**WORK TO COMPLETE**: An exact transcription of every record is needed, leaving out the pictures.

::: RECORDS FOR THIS TASK :::

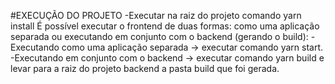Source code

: #EXECUÇÃO DO PROJETO
-Executar na raiz do projeto comando yarn install
É possível executar o frontend de duas formas: como uma aplicação separada ou executando em conjunto com o backend (gerando o build):
-Executando como uma aplicação separada -> executar comando yarn start.
-Executando em conjunto com o backend -> executar comando yarn build e levar para a raiz do projeto backend a pasta build que foi gerada.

:::

**EXERCISE SOLUTION**:
Source code

: #EXECUÇÃO DO PROJETO
-Executar na raiz do projeto comando yarn install
É possível executar o frontend de duas formas: como uma aplicação separada ou executando em conjunto com o backend (gerando o build):
-Executando como uma aplicação separada -> executar comando yarn start.
-Executando em conjunto com o backend -> executar comando yarn build e levar para a raiz do projeto backend a pasta build que foi gerada.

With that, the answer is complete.